Malu? Tentu saja. Tapi mau apa lagi karena memang demikian kenyataannya. Toh tak semua orang membenciku. Masih ada tetangga yang mau mengulurkan bantuan, memberi uang belanja. Sejumlah petugas pun memberiku uang untuk ongkos pulang saat aku menengok Mas Slamet. Aku bersyukur karena ternyata masih ada yang memahami, yang jahat adalah suamiku, bukan aku.

Kini sudah kuputuskan untuk kembali tinggal bersama Ibu. Bahkan Mas Slamet pun setuju. Ibu juga dengan senang hati berjanji mau mengurus cucu-cucunya. Di sini aku berusaha mendapatkan ketenangan juga penghasilan. Ibu mulai mengajarku berjualan. Hasilnya memang tak seberapa, tapi cukuplah untuk memberi makan dua anakku. Sebagian keuntungan kusisihkan. Siapa tahu bisa kujadikan modal sesuai rencanaku untuk membuka waning.

Hanya kadang aku sedih diperlakukan agak tak enak. Misalnya ada aparat desa setempat yang "curiga" padaku. Mungkin memang inilah risiko menjadi istri penjahat meski saya sendiri bukan penjahat. Tapi, meskipun Mas Slamet penjahat dan bakal dihukum lama, aku sudah berbulat tekad: menunggunya sampai kapan pun.

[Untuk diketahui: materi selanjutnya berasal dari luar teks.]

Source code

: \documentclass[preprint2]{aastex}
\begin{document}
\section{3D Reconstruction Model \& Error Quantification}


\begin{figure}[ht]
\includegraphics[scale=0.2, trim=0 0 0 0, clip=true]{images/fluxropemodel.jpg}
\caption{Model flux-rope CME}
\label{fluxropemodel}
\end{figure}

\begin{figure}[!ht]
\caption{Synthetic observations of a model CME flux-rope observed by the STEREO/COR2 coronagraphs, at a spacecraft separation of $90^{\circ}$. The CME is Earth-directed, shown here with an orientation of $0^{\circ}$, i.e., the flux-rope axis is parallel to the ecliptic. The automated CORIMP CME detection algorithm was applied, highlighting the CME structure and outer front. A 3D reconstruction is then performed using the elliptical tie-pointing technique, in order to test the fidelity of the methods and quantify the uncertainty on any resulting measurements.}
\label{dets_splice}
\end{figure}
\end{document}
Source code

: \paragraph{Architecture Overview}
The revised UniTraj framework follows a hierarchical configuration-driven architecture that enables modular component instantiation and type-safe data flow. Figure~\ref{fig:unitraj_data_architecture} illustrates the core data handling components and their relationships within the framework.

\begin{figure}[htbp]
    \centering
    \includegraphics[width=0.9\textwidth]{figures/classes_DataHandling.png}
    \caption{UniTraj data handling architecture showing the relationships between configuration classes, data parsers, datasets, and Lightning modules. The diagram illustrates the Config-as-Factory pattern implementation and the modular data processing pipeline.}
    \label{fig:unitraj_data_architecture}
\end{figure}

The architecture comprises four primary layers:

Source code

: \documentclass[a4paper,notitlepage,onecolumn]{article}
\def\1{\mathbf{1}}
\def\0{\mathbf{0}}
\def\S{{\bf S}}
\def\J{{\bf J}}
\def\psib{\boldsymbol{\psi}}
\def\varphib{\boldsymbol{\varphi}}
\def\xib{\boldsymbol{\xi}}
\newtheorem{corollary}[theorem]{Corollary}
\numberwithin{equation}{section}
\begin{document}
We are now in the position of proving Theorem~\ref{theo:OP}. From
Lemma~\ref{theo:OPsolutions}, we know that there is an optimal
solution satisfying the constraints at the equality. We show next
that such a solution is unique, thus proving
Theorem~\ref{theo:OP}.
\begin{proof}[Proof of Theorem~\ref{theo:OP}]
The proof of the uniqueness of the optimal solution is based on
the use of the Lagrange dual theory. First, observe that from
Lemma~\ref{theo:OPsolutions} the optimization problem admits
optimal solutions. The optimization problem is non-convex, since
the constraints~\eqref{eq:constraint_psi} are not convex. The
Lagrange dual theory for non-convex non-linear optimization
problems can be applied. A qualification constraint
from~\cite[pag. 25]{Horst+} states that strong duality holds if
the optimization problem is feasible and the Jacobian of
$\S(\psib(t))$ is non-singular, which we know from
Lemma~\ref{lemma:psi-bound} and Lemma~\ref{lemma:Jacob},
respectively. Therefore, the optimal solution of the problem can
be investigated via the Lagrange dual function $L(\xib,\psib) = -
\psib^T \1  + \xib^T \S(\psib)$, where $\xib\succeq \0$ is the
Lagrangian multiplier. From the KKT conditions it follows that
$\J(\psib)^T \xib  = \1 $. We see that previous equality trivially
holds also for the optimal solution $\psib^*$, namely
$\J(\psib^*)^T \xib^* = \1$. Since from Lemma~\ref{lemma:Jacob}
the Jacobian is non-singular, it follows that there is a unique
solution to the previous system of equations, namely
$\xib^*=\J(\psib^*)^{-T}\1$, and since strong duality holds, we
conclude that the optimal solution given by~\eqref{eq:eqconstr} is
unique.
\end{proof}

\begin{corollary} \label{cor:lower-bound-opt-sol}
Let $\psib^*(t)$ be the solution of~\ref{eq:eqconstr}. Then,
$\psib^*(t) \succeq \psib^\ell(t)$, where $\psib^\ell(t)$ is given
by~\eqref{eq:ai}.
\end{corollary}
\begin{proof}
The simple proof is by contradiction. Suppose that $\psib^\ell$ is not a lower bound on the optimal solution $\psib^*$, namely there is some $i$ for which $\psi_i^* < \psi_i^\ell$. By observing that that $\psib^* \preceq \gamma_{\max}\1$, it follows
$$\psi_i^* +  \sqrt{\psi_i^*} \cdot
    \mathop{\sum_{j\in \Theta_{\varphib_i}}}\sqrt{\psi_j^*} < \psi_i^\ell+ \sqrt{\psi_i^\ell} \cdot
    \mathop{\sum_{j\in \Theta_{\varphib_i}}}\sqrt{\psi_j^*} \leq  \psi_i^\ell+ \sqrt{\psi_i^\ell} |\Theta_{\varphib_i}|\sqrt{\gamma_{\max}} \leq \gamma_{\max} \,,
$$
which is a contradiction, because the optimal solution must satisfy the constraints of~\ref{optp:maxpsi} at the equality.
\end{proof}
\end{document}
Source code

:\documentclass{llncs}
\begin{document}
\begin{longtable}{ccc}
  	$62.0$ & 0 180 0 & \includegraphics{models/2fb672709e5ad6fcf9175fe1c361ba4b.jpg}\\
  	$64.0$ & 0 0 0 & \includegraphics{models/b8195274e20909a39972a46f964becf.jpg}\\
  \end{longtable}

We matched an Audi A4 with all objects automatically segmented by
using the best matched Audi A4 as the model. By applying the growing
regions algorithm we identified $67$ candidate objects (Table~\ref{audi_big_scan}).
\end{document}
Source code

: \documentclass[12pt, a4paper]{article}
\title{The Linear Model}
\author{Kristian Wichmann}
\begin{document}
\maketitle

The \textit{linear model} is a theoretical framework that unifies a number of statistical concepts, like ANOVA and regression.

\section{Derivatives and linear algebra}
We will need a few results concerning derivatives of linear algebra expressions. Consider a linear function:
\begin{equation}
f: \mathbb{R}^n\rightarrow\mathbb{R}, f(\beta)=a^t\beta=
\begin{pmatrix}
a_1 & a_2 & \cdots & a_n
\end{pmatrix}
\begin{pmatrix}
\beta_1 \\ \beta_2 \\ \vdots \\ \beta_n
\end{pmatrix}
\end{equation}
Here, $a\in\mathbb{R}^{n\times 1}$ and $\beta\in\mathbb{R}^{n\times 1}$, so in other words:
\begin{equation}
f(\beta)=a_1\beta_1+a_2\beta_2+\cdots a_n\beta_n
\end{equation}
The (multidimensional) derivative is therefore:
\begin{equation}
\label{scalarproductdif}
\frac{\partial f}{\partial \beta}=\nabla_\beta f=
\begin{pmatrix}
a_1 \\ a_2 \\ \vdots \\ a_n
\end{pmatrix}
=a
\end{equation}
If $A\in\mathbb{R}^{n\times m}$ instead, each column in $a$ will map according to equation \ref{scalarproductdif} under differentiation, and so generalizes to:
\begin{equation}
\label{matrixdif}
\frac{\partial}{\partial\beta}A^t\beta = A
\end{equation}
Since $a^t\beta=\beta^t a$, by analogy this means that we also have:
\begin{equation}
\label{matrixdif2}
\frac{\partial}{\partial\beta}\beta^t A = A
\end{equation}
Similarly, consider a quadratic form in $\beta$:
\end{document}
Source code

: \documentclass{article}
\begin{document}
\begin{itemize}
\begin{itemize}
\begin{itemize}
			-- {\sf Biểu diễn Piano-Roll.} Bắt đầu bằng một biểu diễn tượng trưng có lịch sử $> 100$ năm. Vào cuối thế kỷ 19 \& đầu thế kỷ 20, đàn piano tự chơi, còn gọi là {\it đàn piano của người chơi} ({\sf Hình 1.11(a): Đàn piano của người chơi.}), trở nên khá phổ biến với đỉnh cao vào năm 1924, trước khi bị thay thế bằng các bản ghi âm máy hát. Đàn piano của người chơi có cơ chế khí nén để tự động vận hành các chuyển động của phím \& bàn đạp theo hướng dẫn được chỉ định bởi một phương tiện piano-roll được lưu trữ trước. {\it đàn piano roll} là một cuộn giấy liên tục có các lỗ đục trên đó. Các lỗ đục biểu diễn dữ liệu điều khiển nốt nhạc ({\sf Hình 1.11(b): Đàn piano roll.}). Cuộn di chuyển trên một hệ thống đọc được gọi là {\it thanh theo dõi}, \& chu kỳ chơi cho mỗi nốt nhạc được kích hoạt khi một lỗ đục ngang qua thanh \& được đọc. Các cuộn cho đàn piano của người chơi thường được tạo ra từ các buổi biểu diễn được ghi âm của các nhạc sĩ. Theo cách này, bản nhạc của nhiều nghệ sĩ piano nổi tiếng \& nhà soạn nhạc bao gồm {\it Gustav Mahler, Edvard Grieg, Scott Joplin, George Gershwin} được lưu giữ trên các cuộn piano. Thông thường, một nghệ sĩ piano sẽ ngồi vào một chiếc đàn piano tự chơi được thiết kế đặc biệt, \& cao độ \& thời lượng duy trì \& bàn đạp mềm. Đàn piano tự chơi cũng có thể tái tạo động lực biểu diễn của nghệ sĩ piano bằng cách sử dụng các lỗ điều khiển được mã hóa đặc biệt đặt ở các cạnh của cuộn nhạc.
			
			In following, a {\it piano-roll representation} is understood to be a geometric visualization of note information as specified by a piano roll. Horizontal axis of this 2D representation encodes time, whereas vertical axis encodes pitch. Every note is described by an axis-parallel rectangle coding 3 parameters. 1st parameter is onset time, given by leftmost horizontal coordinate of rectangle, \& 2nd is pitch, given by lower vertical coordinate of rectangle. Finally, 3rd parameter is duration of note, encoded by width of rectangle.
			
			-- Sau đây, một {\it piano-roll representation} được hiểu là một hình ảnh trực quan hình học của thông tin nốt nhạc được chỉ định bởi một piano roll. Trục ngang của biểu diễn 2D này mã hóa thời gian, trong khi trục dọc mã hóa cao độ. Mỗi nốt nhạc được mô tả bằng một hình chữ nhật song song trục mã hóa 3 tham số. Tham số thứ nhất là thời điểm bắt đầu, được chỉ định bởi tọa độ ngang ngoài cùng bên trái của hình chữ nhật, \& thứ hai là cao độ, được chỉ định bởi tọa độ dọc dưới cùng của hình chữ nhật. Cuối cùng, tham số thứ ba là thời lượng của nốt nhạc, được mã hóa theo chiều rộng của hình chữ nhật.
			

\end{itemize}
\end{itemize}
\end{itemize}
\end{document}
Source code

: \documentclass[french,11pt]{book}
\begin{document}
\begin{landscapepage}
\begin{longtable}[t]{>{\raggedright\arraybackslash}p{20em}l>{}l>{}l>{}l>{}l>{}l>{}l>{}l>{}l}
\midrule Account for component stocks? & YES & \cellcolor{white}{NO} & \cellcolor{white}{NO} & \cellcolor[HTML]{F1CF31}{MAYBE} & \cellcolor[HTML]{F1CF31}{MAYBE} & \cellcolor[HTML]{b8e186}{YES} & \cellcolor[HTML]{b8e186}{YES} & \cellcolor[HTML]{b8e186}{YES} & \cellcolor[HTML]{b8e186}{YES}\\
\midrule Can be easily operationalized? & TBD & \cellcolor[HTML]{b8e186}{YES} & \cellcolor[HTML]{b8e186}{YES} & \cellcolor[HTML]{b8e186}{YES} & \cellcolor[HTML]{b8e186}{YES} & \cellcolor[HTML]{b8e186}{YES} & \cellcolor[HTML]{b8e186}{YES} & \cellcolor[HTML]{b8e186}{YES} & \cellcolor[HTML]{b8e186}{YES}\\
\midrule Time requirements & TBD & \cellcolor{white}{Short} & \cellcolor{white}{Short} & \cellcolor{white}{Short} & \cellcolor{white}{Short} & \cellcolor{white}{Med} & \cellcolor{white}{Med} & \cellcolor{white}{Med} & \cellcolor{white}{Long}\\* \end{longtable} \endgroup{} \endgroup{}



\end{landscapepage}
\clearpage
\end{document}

Jika suamiku dijatuhi hukuman mati? Percayalah, aku tak akan pernah kawin lagi! Sepanjang perkawinan kami, dia sudah membuktikan kesetiaannya. Aku pun ingin membuktikan hal yang sama. Kini dia tengah menderita. Aku pun harus ikut turut merasakan penderitaannya!"

===

Itulah curahan hati Marni, istri Slamet Gundul, yang menyayat hati. Dengan tegas dia bilang, yang jahat adalah suaminya, dia tidak. Dia juga tak pernah berpikir untuk meninggalkan sang suami yang ketika itu mendekam di balik jeruji besi.